◆ Work task
Extract word for word the lines of the listing from its start to the line holding "Lebensversicherung betriebene Schaden- und", both ends kept; pictures are not part of the copy.

Top of Provided data

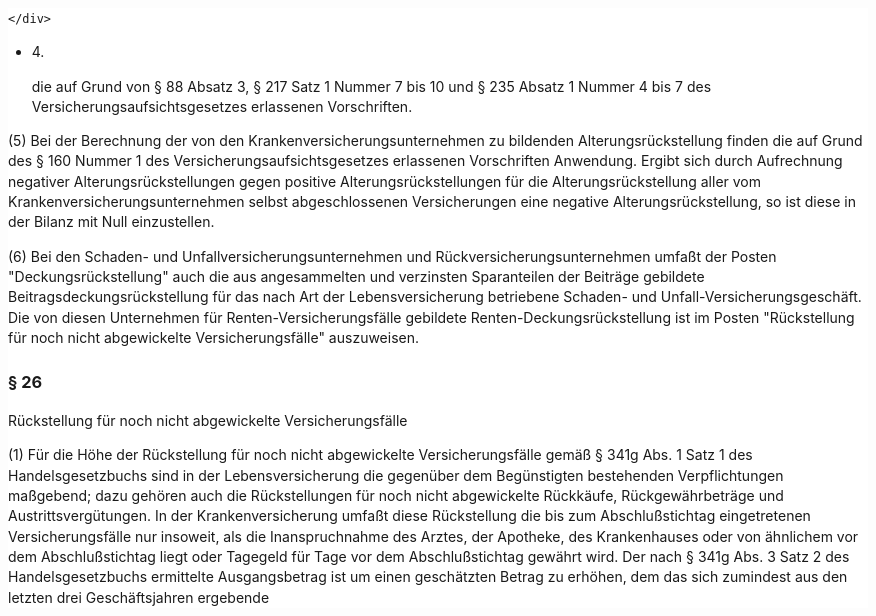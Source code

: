     </div>

  - 4\.
    
    <div>
    
    die auf Grund von § 88 Absatz 3, § 217 Satz 1 Nummer 7 bis 10 und §
    235 Absatz 1 Nummer 4 bis 7 des Versicherungsaufsichtsgesetzes
    erlassenen Vorschriften.
    
    </div>

</div>

<div class="jurAbsatz">

(5) Bei der Berechnung der von den Krankenversicherungsunternehmen zu
bildenden Alterungsrückstellung finden die auf Grund des § 160 Nummer 1
des Versicherungsaufsichtsgesetzes erlassenen Vorschriften Anwendung.
Ergibt sich durch Aufrechnung negativer Alterungsrückstellungen gegen
positive Alterungsrückstellungen für die Alterungsrückstellung aller vom
Krankenversicherungsunternehmen selbst abgeschlossenen Versicherungen
eine negative Alterungsrückstellung, so ist diese in der Bilanz mit Null
einzustellen.

</div>

<div class="jurAbsatz">

(6) Bei den Schaden- und Unfallversicherungsunternehmen und
Rückversicherungsunternehmen umfaßt der Posten "Deckungsrückstellung"
auch die aus angesammelten und verzinsten Sparanteilen der Beiträge
gebildete Beitragsdeckungsrückstellung für das nach Art der
Lebensversicherung betriebene Schaden- und Unfall-Versicherungsgeschäft.
Die von diesen Unternehmen für Renten-Versicherungsfälle gebildete
Renten-Deckungsrückstellung ist im Posten "Rückstellung für noch nicht
abgewickelte Versicherungsfälle" auszuweisen.

</div>

</div>

</div>

</div>

<span id="BJNR337800994BJNE003000000.html"></span>

### § 26  
Rückstellung für noch nicht abgewickelte Versicherungsfälle

<div>

<div class="jnhtml">

<div>

<div class="jurAbsatz">

(1) Für die Höhe der Rückstellung für noch nicht abgewickelte
Versicherungsfälle gemäß § 341g Abs. 1 Satz 1 des Handelsgesetzbuchs
sind in der Lebensversicherung die gegenüber dem Begünstigten
bestehenden Verpflichtungen maßgebend; dazu gehören auch die
Rückstellungen für noch nicht abgewickelte Rückkäufe, Rückgewährbeträge
und Austrittsvergütungen. In der Krankenversicherung umfaßt diese
Rückstellung die bis zum Abschlußstichtag eingetretenen
Versicherungsfälle nur insoweit, als die Inanspruchnahme des Arztes,
der Apotheke, des Krankenhauses oder von ähnlichem vor dem
Abschlußstichtag liegt oder Tagegeld für Tage vor dem Abschlußstichtag
gewährt wird. Der nach § 341g Abs. 3 Satz 2 des Handelsgesetzbuchs
ermittelte Ausgangsbetrag ist um einen geschätzten Betrag zu erhöhen,
dem das sich zumindest aus den letzten drei Geschäftsjahren ergebende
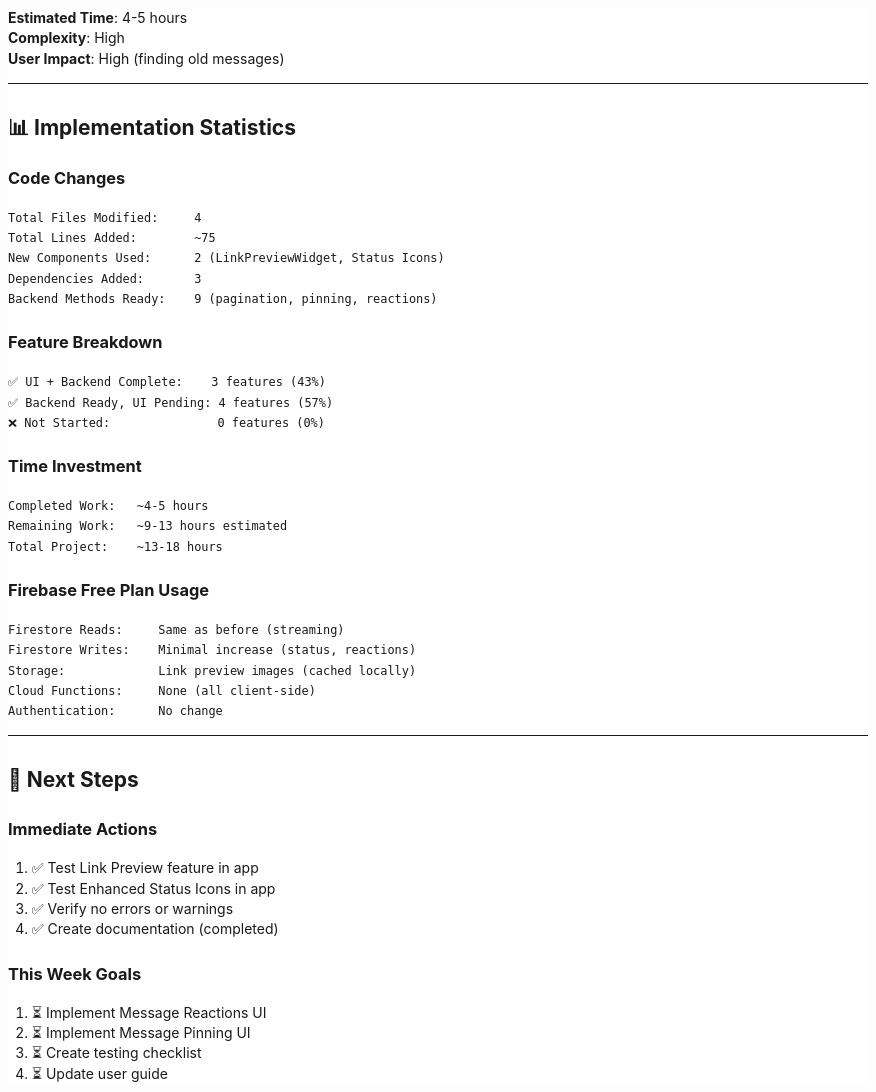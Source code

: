 **Estimated Time**: 4-5 hours  
**Complexity**: High  
**User Impact**: High (finding old messages)

---

## 📊 Implementation Statistics

### Code Changes
```
Total Files Modified:     4
Total Lines Added:        ~75
New Components Used:      2 (LinkPreviewWidget, Status Icons)
Dependencies Added:       3
Backend Methods Ready:    9 (pagination, pinning, reactions)
```

### Feature Breakdown
```
✅ UI + Backend Complete:    3 features (43%)
✅ Backend Ready, UI Pending: 4 features (57%)
❌ Not Started:               0 features (0%)
```

### Time Investment
```
Completed Work:   ~4-5 hours
Remaining Work:   ~9-13 hours estimated
Total Project:    ~13-18 hours
```

### Firebase Free Plan Usage
```
Firestore Reads:     Same as before (streaming)
Firestore Writes:    Minimal increase (status, reactions)
Storage:             Link preview images (cached locally)
Cloud Functions:     None (all client-side)
Authentication:      No change
```

---

## 🎯 Next Steps

### Immediate Actions
1. ✅ Test Link Preview feature in app
2. ✅ Test Enhanced Status Icons in app
3. ✅ Verify no errors or warnings
4. ✅ Create documentation (completed)

### This Week Goals
1. ⏳ Implement Message Reactions UI
2. ⏳ Implement Message Pinning UI
3. ⏳ Create testing checklist
4. ⏳ Update user guide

Bottom of Provided data

◆ Answer to the exercise
Source code

:     </div>

  - 4\.
    
    <div>
    
    die auf Grund von § 88 Absatz 3, § 217 Satz 1 Nummer 7 bis 10 und §
    235 Absatz 1 Nummer 4 bis 7 des Versicherungsaufsichtsgesetzes
    erlassenen Vorschriften.
    
    </div>

</div>

<div class="jurAbsatz">

(5) Bei der Berechnung der von den Krankenversicherungsunternehmen zu
bildenden Alterungsrückstellung finden die auf Grund des § 160 Nummer 1
des Versicherungsaufsichtsgesetzes erlassenen Vorschriften Anwendung.
Ergibt sich durch Aufrechnung negativer Alterungsrückstellungen gegen
positive Alterungsrückstellungen für die Alterungsrückstellung aller vom
Krankenversicherungsunternehmen selbst abgeschlossenen Versicherungen
eine negative Alterungsrückstellung, so ist diese in der Bilanz mit Null
einzustellen.

</div>

<div class="jurAbsatz">

(6) Bei den Schaden- und Unfallversicherungsunternehmen und
Rückversicherungsunternehmen umfaßt der Posten "Deckungsrückstellung"
auch die aus angesammelten und verzinsten Sparanteilen der Beiträge
gebildete Beitragsdeckungsrückstellung für das nach Art der
Lebensversicherung betriebene Schaden- und Unfall-Versicherungsgeschäft.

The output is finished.